RxJS Mastery – #12 fromEventPattern

RxJS fromEventPattern lesson title

Similar to the fromEvent operator the RxJS fromEventPattern operator creates Observables from events. But in the pattern case it supports an arbitrary API for registering event handlers. This API looks as follows:

// addHandler
(handler: NodeEventHandler) => any;

// removeHandler
(handler: NodeEventHandler, signal?: any) => void;

The addHandler needs to be passed to the fromEventPattern operator while the removeHandler is optional. An example could look like this:

const addHandler = (handler) => document.addEventListener('click', handler);
const removeHandler = (handler) => document.removeEventListener('click', handler);

const clicks$ = fromEventPattern(addHandler, removeHandler);

Eventually the functionality is similar to fromEvent but the constraints on the passed functions is more lenient.

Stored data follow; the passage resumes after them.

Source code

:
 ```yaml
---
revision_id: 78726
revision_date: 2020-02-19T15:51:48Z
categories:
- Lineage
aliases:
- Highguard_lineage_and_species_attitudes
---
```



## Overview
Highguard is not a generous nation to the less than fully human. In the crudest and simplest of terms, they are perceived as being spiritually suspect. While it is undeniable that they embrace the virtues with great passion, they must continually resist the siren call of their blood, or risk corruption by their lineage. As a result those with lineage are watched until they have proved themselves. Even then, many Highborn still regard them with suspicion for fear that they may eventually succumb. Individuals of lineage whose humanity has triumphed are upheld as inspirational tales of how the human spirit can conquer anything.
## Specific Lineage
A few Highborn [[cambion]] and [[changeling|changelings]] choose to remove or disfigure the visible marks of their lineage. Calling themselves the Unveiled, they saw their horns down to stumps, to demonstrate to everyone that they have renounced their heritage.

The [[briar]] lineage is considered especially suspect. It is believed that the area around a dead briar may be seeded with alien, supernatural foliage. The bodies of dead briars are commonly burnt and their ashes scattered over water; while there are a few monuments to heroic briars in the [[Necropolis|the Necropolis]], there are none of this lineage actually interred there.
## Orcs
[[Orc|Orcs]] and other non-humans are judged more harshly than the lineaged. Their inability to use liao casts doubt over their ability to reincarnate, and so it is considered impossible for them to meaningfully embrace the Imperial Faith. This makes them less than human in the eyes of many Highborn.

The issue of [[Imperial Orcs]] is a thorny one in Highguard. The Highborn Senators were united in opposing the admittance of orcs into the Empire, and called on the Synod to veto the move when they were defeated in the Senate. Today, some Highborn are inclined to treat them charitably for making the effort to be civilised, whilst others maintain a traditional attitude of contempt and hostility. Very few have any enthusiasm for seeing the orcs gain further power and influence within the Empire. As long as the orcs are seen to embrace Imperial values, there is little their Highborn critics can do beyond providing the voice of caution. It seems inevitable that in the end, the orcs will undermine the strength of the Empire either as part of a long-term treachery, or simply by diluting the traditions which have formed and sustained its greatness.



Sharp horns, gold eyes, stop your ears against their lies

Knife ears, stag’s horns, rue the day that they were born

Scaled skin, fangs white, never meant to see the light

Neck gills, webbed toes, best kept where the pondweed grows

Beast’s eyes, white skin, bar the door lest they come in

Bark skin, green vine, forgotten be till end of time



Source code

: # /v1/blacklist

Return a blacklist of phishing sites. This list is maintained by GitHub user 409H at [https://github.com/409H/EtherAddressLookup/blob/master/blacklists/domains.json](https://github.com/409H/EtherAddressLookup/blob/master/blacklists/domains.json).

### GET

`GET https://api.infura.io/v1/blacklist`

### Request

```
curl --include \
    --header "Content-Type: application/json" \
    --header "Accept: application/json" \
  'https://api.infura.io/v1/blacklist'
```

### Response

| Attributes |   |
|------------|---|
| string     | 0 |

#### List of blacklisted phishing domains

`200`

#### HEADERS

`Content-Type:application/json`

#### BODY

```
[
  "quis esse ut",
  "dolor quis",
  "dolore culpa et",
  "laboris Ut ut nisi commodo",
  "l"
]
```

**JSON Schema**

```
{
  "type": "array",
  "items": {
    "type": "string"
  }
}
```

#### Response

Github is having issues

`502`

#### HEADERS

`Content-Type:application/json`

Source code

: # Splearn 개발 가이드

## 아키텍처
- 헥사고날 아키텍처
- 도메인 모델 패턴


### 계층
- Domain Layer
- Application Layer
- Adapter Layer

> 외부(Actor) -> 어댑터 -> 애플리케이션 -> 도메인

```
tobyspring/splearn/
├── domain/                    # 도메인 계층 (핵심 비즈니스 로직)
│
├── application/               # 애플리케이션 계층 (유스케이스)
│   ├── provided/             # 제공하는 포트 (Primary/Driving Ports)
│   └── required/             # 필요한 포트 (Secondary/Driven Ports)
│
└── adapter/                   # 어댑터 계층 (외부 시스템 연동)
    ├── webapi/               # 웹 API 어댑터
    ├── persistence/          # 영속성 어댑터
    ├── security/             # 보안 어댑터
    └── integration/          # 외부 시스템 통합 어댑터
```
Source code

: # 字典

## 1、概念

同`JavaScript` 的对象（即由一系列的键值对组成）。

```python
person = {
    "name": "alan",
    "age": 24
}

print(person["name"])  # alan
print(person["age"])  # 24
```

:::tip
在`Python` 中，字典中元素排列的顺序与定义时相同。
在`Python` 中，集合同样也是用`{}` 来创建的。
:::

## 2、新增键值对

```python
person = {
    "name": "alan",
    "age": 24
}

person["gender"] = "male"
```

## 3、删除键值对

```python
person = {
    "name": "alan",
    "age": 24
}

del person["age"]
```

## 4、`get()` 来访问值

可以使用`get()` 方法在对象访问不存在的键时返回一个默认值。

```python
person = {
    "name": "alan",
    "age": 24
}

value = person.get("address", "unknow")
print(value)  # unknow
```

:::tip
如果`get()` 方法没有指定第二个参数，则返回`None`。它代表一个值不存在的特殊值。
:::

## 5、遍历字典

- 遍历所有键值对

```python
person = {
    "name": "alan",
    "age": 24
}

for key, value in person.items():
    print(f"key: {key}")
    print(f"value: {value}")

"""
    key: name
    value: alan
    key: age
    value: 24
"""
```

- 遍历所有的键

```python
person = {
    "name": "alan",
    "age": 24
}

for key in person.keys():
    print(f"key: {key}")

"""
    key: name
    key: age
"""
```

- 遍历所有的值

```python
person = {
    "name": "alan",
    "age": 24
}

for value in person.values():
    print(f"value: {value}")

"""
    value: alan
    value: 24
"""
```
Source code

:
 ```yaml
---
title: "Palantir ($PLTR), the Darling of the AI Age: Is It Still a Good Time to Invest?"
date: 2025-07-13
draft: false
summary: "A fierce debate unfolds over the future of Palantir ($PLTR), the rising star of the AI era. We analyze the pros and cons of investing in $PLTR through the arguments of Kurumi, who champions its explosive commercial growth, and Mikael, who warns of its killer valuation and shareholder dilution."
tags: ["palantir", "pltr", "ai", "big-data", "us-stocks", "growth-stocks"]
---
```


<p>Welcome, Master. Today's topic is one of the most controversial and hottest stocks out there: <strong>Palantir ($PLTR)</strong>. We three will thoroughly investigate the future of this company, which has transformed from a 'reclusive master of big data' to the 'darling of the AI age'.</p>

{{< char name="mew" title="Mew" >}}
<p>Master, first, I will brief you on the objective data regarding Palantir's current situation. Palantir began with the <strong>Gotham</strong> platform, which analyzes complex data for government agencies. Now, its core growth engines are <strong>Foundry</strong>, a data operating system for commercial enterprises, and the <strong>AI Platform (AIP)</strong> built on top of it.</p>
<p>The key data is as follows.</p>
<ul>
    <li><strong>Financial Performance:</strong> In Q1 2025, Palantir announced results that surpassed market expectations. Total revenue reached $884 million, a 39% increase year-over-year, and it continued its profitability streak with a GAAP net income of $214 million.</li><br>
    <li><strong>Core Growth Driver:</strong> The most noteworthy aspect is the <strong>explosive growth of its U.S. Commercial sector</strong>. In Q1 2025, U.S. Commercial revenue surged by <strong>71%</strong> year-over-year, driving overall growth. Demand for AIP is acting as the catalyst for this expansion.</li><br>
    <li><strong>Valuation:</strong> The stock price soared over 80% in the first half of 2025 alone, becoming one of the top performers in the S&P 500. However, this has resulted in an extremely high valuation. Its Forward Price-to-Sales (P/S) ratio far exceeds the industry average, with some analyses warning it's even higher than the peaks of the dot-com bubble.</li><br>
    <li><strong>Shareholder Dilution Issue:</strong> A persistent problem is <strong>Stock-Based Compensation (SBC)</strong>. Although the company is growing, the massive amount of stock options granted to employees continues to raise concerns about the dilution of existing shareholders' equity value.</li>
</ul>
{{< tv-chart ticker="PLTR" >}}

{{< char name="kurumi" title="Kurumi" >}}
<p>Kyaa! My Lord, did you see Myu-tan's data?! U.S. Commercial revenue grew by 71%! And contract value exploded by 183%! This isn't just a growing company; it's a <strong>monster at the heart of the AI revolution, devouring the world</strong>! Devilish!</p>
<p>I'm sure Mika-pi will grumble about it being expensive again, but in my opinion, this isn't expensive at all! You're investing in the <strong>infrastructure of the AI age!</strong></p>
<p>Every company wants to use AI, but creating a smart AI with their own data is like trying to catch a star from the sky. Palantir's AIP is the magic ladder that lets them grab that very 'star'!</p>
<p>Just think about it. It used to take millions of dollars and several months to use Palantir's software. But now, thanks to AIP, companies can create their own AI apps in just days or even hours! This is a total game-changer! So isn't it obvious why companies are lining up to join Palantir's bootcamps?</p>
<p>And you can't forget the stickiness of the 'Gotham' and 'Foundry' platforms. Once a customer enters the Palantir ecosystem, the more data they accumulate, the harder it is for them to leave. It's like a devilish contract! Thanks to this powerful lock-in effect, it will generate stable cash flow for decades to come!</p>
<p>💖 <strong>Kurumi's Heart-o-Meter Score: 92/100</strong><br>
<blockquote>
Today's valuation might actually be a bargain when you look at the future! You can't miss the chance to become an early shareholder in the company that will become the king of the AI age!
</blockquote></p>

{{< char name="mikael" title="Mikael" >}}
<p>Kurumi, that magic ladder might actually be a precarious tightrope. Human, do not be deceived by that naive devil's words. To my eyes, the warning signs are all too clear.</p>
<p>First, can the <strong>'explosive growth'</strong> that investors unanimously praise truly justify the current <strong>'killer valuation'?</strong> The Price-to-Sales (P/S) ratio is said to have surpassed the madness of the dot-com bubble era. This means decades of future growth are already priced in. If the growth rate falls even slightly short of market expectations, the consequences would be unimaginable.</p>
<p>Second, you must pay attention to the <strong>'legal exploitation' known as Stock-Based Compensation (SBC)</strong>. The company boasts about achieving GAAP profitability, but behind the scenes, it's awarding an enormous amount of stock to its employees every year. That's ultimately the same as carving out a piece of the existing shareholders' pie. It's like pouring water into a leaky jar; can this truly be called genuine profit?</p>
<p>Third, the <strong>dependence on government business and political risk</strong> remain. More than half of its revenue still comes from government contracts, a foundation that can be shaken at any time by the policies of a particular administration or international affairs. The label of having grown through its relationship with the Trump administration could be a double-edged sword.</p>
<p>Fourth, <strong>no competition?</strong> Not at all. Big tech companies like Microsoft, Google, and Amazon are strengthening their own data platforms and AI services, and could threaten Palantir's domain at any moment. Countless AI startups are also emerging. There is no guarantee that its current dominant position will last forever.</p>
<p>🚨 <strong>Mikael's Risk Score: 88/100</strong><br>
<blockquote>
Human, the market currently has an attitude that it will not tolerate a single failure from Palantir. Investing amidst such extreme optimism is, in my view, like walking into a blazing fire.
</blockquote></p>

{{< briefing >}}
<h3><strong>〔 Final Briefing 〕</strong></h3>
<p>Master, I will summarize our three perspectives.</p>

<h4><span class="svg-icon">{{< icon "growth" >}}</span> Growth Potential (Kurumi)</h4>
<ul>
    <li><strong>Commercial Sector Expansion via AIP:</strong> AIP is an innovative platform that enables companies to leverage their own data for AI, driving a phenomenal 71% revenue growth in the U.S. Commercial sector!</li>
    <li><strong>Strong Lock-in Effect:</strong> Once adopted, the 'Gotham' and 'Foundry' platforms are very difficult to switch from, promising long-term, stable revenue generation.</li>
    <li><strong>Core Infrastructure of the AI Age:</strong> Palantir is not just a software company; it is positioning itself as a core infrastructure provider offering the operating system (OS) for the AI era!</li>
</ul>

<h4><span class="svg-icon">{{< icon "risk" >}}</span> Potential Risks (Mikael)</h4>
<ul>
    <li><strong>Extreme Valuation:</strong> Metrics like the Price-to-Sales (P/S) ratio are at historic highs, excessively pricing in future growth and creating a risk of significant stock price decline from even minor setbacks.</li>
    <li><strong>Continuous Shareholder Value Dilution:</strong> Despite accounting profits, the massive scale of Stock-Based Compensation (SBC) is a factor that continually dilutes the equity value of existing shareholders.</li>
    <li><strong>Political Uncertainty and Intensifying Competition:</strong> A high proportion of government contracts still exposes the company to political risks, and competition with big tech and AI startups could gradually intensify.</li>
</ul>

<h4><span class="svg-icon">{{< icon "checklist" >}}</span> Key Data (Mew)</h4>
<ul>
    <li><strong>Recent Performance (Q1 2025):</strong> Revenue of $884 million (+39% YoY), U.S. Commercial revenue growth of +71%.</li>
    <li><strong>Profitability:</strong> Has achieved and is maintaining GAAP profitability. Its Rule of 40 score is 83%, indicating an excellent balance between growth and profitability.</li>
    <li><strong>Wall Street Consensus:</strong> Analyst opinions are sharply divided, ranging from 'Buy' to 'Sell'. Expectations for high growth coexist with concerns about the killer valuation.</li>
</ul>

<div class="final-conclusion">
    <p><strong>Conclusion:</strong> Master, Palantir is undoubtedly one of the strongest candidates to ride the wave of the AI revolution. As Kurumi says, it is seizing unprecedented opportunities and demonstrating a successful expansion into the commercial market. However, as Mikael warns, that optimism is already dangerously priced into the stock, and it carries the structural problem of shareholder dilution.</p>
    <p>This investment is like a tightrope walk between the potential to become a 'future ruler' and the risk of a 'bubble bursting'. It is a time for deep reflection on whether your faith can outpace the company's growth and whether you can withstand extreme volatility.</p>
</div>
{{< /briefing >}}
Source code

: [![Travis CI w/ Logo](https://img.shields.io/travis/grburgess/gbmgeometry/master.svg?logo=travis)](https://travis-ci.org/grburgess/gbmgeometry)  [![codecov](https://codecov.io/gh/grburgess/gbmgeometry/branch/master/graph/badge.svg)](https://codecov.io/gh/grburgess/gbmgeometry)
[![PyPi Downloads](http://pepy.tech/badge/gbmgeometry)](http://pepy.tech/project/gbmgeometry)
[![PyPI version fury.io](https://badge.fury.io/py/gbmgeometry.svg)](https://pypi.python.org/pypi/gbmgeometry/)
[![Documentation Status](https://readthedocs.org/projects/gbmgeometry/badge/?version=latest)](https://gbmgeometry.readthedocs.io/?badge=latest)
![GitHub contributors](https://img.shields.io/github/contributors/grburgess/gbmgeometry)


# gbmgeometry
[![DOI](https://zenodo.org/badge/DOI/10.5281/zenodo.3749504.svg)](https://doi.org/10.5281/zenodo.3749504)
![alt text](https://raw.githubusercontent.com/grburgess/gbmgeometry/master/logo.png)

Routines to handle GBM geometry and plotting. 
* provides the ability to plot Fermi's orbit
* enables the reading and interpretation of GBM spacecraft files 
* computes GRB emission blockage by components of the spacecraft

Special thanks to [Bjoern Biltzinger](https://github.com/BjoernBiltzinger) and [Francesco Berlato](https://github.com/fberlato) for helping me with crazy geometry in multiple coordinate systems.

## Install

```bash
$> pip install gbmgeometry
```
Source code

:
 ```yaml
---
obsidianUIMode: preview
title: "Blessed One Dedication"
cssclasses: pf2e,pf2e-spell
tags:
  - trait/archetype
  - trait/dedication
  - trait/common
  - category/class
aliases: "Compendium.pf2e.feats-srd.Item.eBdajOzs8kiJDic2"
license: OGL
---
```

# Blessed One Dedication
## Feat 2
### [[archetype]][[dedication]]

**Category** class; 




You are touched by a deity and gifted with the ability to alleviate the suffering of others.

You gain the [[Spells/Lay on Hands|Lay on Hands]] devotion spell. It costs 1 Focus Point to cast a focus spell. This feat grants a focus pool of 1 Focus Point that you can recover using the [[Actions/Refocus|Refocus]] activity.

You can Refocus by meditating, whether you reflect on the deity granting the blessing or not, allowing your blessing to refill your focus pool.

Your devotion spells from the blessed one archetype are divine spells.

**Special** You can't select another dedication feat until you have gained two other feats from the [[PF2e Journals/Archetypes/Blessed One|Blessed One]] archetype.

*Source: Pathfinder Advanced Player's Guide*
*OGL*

RxJS fromEventPattern explained 🎓

The fromEventPattern is a creation operator and returns an Observables:

fromEventPattern<T>(
    addHandler: (handler: NodeEventHandler) => any, 
    removeHandler?: (handler: NodeEventHandler, signal?: any) => void, 
    resultSelector?: (...args: any[]) => T
): Observable<T | T[]>

Beside the optional removeHandler it also offers a resultSelector to directly transform the output. The NodeEventHandler in this case is just defined as follows:

export type NodeEventHandler = (...args: any[]) => void;

This means it’s a function taking arbitrary arguments and returning void. Of course you should make sure that the actual function you pass somehow attaches the handler to the source of the events. In the example from the first section the handler is passed to the document.addEventListener.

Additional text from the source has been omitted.